Starting with the line that contains "Tianju Xue, Yiheng Tao, and Jiarong Wu <br>" and stopping after the line that contains "January 15, 2019", return each line below exactly as written, with no others.

* [EXTRACTED MATERIAL]:
○ ○ ○ ○ ○ ○ ○

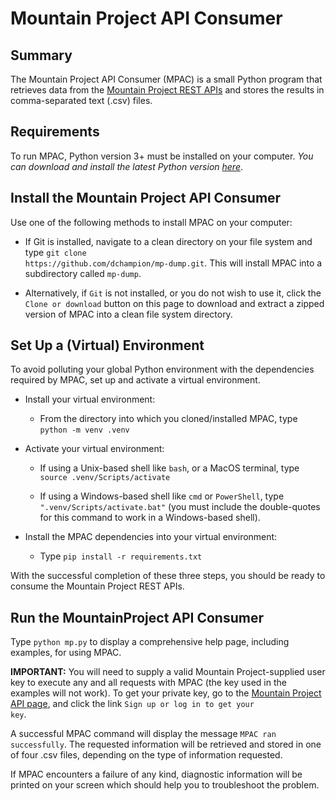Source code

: # Mountain Project API Consumer
## Summary
The Mountain Project API Consumer (MPAC) is a small Python program that retrieves data from the <a href=https://www.mountainproject.com/data target="_blank">Mountain Project REST APIs</a> and stores the results in comma-separated text (.csv) files.

## Requirements
To run MPAC, Python version 3+ must be installed on your computer. <i>You can download and install the latest Python version <a href=https://www.python.org/downloads target="_blank">here</a></i>.

## Install the Mountain Project API Consumer
Use one of the following methods to install MPAC on your computer:
* If Git is installed, navigate to a clean directory on your file system and type <code>git clone https<nolink>://github.com/dchampion/mp-dump.git</code>. This will install MPAC into a subdirectory called <code>mp-dump</code>.

* Alternatively, if <code>Git</code> is not installed, or you do not wish to use it, click the <code>Clone or download</code> button on this page to download and extract a zipped version of MPAC into a clean file system directory.

## Set Up a (Virtual) Environment
To avoid polluting your global Python environment with the dependencies required by MPAC, set up and activate a virtual environment.

* Install your virtual environment:

    * From the directory into which you cloned/installed MPAC, type <code>python -m venv .venv</code>

* Activate your virtual environment:

    * If using a Unix-based shell like <code>bash</code>, or a MacOS terminal, type <code>source .venv/Scripts/activate</code>

    * If using a Windows-based shell like <code>cmd</code> or <code>PowerShell</code>, type <code>".venv/Scripts/activate.bat"</code> (you must include the double-quotes for this command to work in a Windows-based shell).

* Install the MPAC dependencies into your virtual environment:

    * Type <code>pip install -r requirements.txt</code>

With the successful completion of these three steps, you should be ready to consume the Mountain Project REST APIs.

## Run the MountainProject API Consumer
Type <code>python mp.py</code> to display a comprehensive help page, including examples, for using MPAC.

<b>IMPORTANT:</b> You will need to supply a valid Mountain Project-supplied user key to execute any and all requests with MPAC (the key used in the examples will not work). To get your private key, go to the <a href=https://www.mountainproject.com/data>Mountain Project API page</a>, and click the link <code>Sign up or log in to get your key</code>.

A successful MPAC command will display the message <code>MPAC ran successfully</code>. The requested information will be retrieved and stored in one of four .csv files, depending on the type of information requested.

If MPAC encounters a failure of any kind, diagnostic information will be printed on your screen which should help you to troubleshoot the problem.
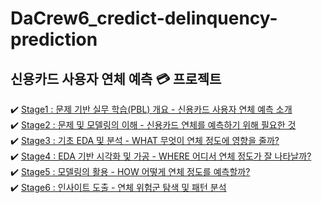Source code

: # DaCrew6_credict-delinquency-prediction
## 신용카드 사용자 연체 예측 💳 프로젝트
✔️ [Stage1 : 문제 기반 실무 학습(PBL) 개요 - 신용카드 사용자 연체 예측 소개](https://dacon.io/competitions/official/236116/codeshare/8755)    
✔️ [Stage2 : 문제 및 모델링의 이해 - 신용카드 연체를 예측하기 위해 필요한 것](https://dacon.io/competitions/official/236116/codeshare/8756)    
✔️ [Stage3 : 기초 EDA 및 분석 - WHAT 무엇이 연체 정도에 영향을 줄까?](https://dacon.io/competitions/official/236116/codeshare/8757)    
✔️ [Stage4 : EDA 기반 시각화 및 가공 - WHERE 어디서 연체 정도가 잘 나타날까?](https://dacon.io/competitions/official/236116/codeshare/8758)    
✔️ [Stage5 : 모델링의 활용 - HOW 어떻게 연체 정도를 예측할까?](https://dacon.io/competitions/official/236116/codeshare/8759)    
✔️ [Stage6 : 인사이트 도출 - 연체 위험군 탐색 및 패턴 분석](https://dacon.io/competitions/official/236116/codeshare/8760)    
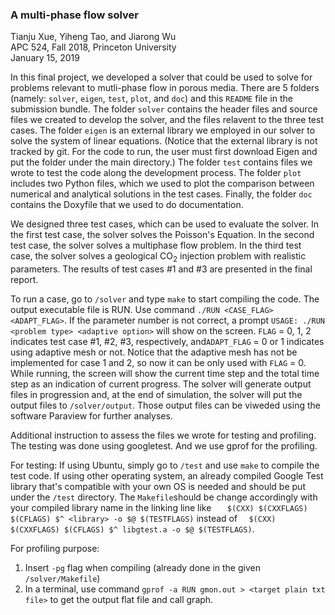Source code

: ### A multi-phase flow solver
Tianju Xue, Yiheng Tao, and Jiarong Wu <br>
APC 524, Fall 2018, Princeton University <br>
January 15, 2019

In this final project, we developed a solver that could be used to solve for problems relevant to mutli-phase flow in porous media. There are 5 folders (namely: `solver`, `eigen`, `test`, `plot`, and `doc`) and this `README` file in the submission bundle. The folder `solver` contains the header files and source files we created to develop the solver, and the files relavent to the three test cases. The folder `eigen` is an external library we employed in our solver to solve the system of linear equations. (Notice that the external library is not tracked by git. For the code to run, the user must first download Eigen and put the folder under the main directory.) The folder `test` contains files we wrote to test the code along the development process. The folder `plot` includes two Python files, which we used to plot the comparison between numerical and analytical solutions in the test cases. Finally, the folder `doc` contains the Doxyfile that we used to do documentation. 

We designed three test cases, which can be used to evaluate the solver. In the first test case, the solver solves the Poisson's Equation. In the second test case, the solver solves a multiphase flow problem. In the third test case, the solver solves a geological CO<sub>2</sub> injection problem with realistic parameters. The results of test cases #1 and #3 are presented in the final report. 

To run a case, go to `/solver` and type `make` to start compiling the code. The output executable file is RUN. Use command `./RUN <CASE_FLAG> <ADAPT_FLAG>`. If the parameter number is not correct, a prompt `USAGE: ./RUN <problem type> <adaptive option>` will show on the screen. `FLAG` = 0, 1, 2 indicates test case #1, #2, #3, respectively, and`ADAPT_FLAG` = 0 or 1 indicates using adaptive mesh or not. Notice that the adaptive mesh has not be implemented for case 1 and 2, so now it can be only used with `FLAG` = 0. While running, the screen will show the current time step and the total time step as an indication of current progress. The solver will generate output files in progression and, at the end of simulation, the solver will put the output files to `/solver/output`. Those output files can be viweded using the software Paraview for further analyses.

Additional instruction to assess the files we wrote for testing and profiling. The testing was done using googletest. And we use gprof for the profiling. 

For testing:
If using Ubuntu, simply go to `/test` and use `make` to compile the test code. If using other operating system, an already compiled Google Test library that's compatible with your own OS is needed and should be put under the `/test` directory. The `Makefile`should be change accordingly with your compiled library name in the linking line like `	$(CXX) $(CXXFLAGS) $(CFLAGS) $^ <library> -o $@ $(TESTFLAGS)` instead of `	$(CXX) $(CXXFLAGS) $(CFLAGS) $^ libgtest.a -o $@ $(TESTFLAGS)`. 

For profiling purpose:
1. Insert `-pg` flag when compiling (already done in the given `/solver/Makefile`)
2. In a terminal, use command `gprof -a RUN gmon.out > <target plain txt file>` to get the output flat file and call graph.

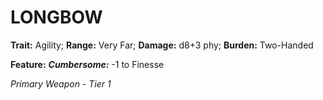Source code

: ﻿---
tags:
  - Item
  - Weapon
name: 'LONGBOW'
trait: 'Agility'
range: 'Very Far'
damage: 'd8+3 phy'
burden: 'Two-Handed'
feat_name: 'Cumbersome'
feat_text: '-1 to Finesse'
primary_or_secondary: 'Primary Weapon'
tier: 1
---

# LONGBOW

**Trait:** Agility; **Range:** Very Far; **Damage:** d8+3 phy; **Burden:** Two-Handed

**Feature:** ***Cumbersome:*** -1 to Finesse

*Primary Weapon - Tier 1*
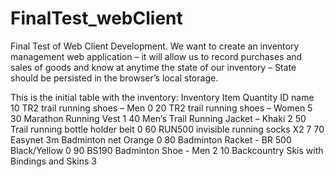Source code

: # FinalTest_webClient
Final Test of Web Client Development. We want to create an inventory management web application – it will allow us to record purchases and sales of goods and know at anytime the state of our inventory – State should be persisted in the browser’s local storage.


This is the initial table with the inventory:
Inventory
Item                                      Quantity
ID  name
10  TR2 trail running shoes – Men               0
20  TR2 trail running shoes – Women             5
30  Marathon Running Vest                       1
40  Men’s Trail Running Jacket – Khaki          2
50  Trail running bottle holder belt            0
60  RUN500 invisible running socks X2           7
70  Easynet 3m Badminton net Orange             0
80  Badminton Racket - BR 500 Black/Yellow      0
90  BS190 Badminton Shoe - Men                  2
10  Backcountry Skis with Bindings and Skins    3
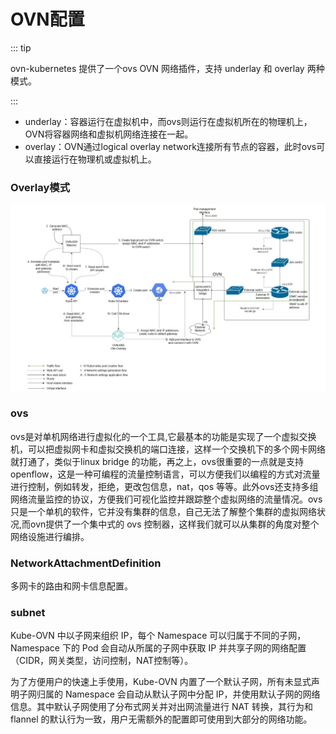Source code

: # OVN配置

::: tip

ovn-kubernetes 提供了一个ovs OVN 网络插件，支持 underlay 和 overlay 两种模式。

:::

- underlay：容器运行在虚拟机中，而ovs则运行在虚拟机所在的物理机上，OVN将容器网络和虚拟机网络连接在一起。
- overlay：OVN通过logical overlay network连接所有节点的容器，此时ovs可以直接运行在物理机或虚拟机上。

### Overlay模式

![Dingtalk_20210112103515.jpg](../ovn/images/Dingtalk_20210112103515.jpg)

### ovs
ovs是对单机网络进行虚拟化的一个工具,它最基本的功能是实现了一个虚拟交换机，可以把虚拟网卡和虚拟交换机的端口连接，这样一个交换机下的多个网卡网络就打通了，类似于linux bridge 的功能，再之上，ovs很重要的一点就是支持openflow，这是一种可编程的流量控制语言，可以方便我们以编程的方式对流量进行控制，例如转发，拒绝，更改包信息，nat，qos 等等。此外ovs还支持多组网络流量监控的协议，方便我们可视化监控并跟踪整个虚拟网络的流量情况。ovs 只是一个单机的软件，它并没有集群的信息，自己无法了解整个集群的虚拟网络状况,而ovn提供了一个集中式的 ovs 控制器，这样我们就可以从集群的角度对整个网络设施进行编排。


### NetworkAttachmentDefinition
多网卡的路由和网卡信息配置。

### subnet
Kube-OVN 中以子网来组织 IP，每个 Namespace 可以归属于不同的子网，Namespace 下的 Pod 会自动从所属的子网中获取 IP 并共享子网的网络配置（CIDR，网关类型，访问控制，NAT控制等）。

为了方便用户的快速上手使用，Kube-OVN 内置了一个默认子网，所有未显式声明子网归属的 Namespace 会自动从默认子网中分配 IP，并使用默认子网的网络信息。其中默认子网使用了分布式网关并对出网流量进行 NAT 转换，其行为和 flannel 的默认行为一致，用户无需额外的配置即可使用到大部分的网络功能。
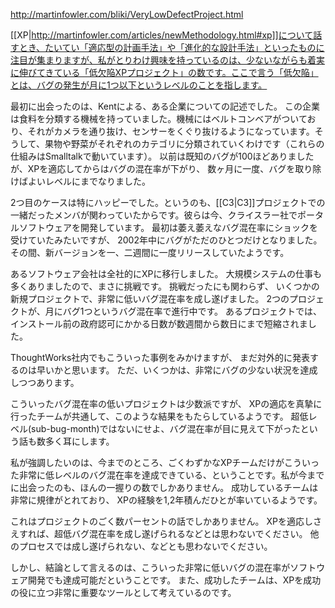http://martinfowler.com/bliki/VeryLowDefectProject.html

[[XP|http://martinfowler.com/articles/newMethodology.html#xp]]について話すとき、たいてい「適応型の計画手法」や「進化的な設計手法」といったものに注目が集まりますが、私がとりわけ興味を持っているのは、少ないながらも着実に伸びてきている「低欠陥XPプロジェクト」の数です。ここで言う「低欠陥」とは、バグの発生が月に1つ以下というレベルのことを指します。

最初に出会ったのは、Kentによる、ある企業についての記述でした。
この企業は食料を分類する機械を持っていました。機械にはベルトコンベアがついており、それがカメラを通り抜け、センサーをくぐり抜けるようになっています。そうして、果物や野菜がそれぞれのカテゴリに分類されていくわけです（これらの仕組みはSmalltalkで動いています）。
以前は既知のバグが100ほどありましたが、XPを適応してからはバグの混在率が下がり、
数ヶ月に一度、バグを取り除けばよいレベルにまでなりました。

2つ目のケースは特にハッピーでした。というのも、[[C3|C3]]プロジェクトでの一緒だったメンバが関わっていたからです。彼らは今、クライスラー社でポータルソフトウェアを開発しています。
最初は萎え萎えなバグ混在率にショックを受けていたみたいですが、
2002年中にバグがただのひとつだけとなりました。
その間、新バージョンを一、二週間に一度リリースしていたようです。

あるソフトウェア会社は全社的にXPに移行しました。
大規模システムの仕事も多くありましたので、まさに挑戦です。
挑戦だったにも関わらず、
いくつかの新規プロジェクトで、非常に低いバグ混在率を成し遂げました。
2つのプロジェクトが、月にバグ1つというバグ混在率で進行中です。
あるプロジェクトでは、インストール前の政府認可にかかる日数が数週間から数日にまで短縮されました。

ThoughtWorks社内でもこういった事例をみかけますが、
まだ対外的に発表するのは早いかと思います。
ただ、いくつかは、非常にバグの少ない状況を達成しつつあります。

こういったバグ混在率の低いプロジェクトは少数派ですが、
XPの適応を真摯に行ったチームが共通して、このような結果をもたらしているようです。
超低レベル(sub-bug-month)ではないにせよ、バグ混在率が目に見えて下がったという話も数多く耳にします。

私が強調したいのは、今までのところ、ごくわずかなXPチームだけがこういった非常に低レベルのバグ混在率を達成できている、ということです。私が今までに出会ったのも、ほんの一握りの数でしかありません。
成功しているチームは非常に規律がとれており、
XPの経験を1,2年積んだひとが率いているようです。

これはプロジェクトのごく数パーセントの話でしかありません。
XPを適応しさえすれば、超低バグ混在率を成し遂げられるなどとは思わないでください。
他のプロセスでは成し遂げられない、などとも思わないでください。

しかし、結論として言えるのは、こういった非常に低いバグの混在率がソフトウェア開発でも達成可能だということです。
また、成功したチームは、XPを成功の役に立つ非常に重要なツールとして考えているのです。
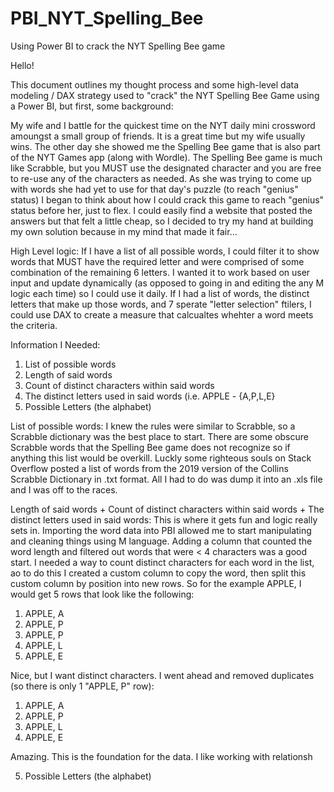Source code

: # PBI_NYT_Spelling_Bee
Using Power BI to crack the NYT Spelling Bee game

Hello! 

This document outlines my thought process and some high-level data modeling / DAX strategy used to "crack" the NYT Spelling Bee Game using a Power BI, but first, some background: 

My wife and I battle for the quickest time on the NYT daily mini crossword amoungst a small group of friends. It is a great time but my wife usually wins. The other day she showed me the Spelling Bee game that is also part of the NYT Games app (along with Wordle). The Spelling Bee game is much like Scrabble, but you MUST use the designated character and you are free to re-use any of the characters as needed. As she was trying to come up with words she had yet to use for that day's puzzle (to reach "genius" status) I began to think about how I could crack this game to reach "genius" status before her, just to flex. I could easily find a website that posted the answers but that felt a little cheap, so I decided to try my hand at building my own solution because in my mind that made it fair...

High Level logic: 
If I have a list of all possible words, I could filter it to show words that MUST have the required letter and were comprised of some combination of the remaining 6 letters. I wanted it to work based on user input and update dynamically (as opposed to going in and editing the any M logic each time) so I could use it daily. If I had a list of words, the distinct letters that make up those words, and 7 sperate "letter selection" ftilers, I could use DAX to create a measure that calcualtes whehter a word meets the criteria. 

Information I Needed: 
1. List of possible words
2. Length of said words
3. Count of distinct characters within said words
4. The distinct letters used in said words (i.e. APPLE - {A,P,L,E}
5. Possible Letters (the alphabet)


List of possible words: I knew the rules were similar to Scrabble, so a Scrabble dictionary was the best place to start. There are some obscure Scrabble words that the Spelling Bee game does not recognize so if anything this list would be overkill. Luckly some righteous souls on Stack Overflow posted a list of words from the 2019 version of the Collins Scrabble Dictionary in .txt format. All I had to do was dump it into an .xls file and I was off to the races. 

Length of said words + Count of distinct characters within said words + The distinct letters used in said words: 
This is where it gets fun and logic really sets in. Importing the word data into PBI allowed me to start manipulating and cleaning things using M language. Adding a column that counted the word length and filtered out words that were < 4 characters was a good start. I needed a way to count distinct characters for each word in the list, ao to do this I created a custom column to copy the word, then split this custom column by position into new rows. So for the example APPLE, I would get 5 rows that look like the following: 

  1. APPLE, A
  2. APPLE, P
  3. APPLE, P
  4. APPLE, L
  5. APPLE, E

Nice, but I want distinct characters. I went ahead and removed duplicates (so there is only 1 "APPLE, P" row): 

  1. APPLE, A
  2. APPLE, P
  3. APPLE, L
  4. APPLE, E

Amazing. This is the foundation for the data. I like working with relationsh

5. Possible Letters (the alphabet)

○ ○ ○ ○ ○ ○ ○

* [SOLVED EXERCISE]:
Tianju Xue, Yiheng Tao, and Jiarong Wu <br>
APC 524, Fall 2018, Princeton University <br>
January 15, 2019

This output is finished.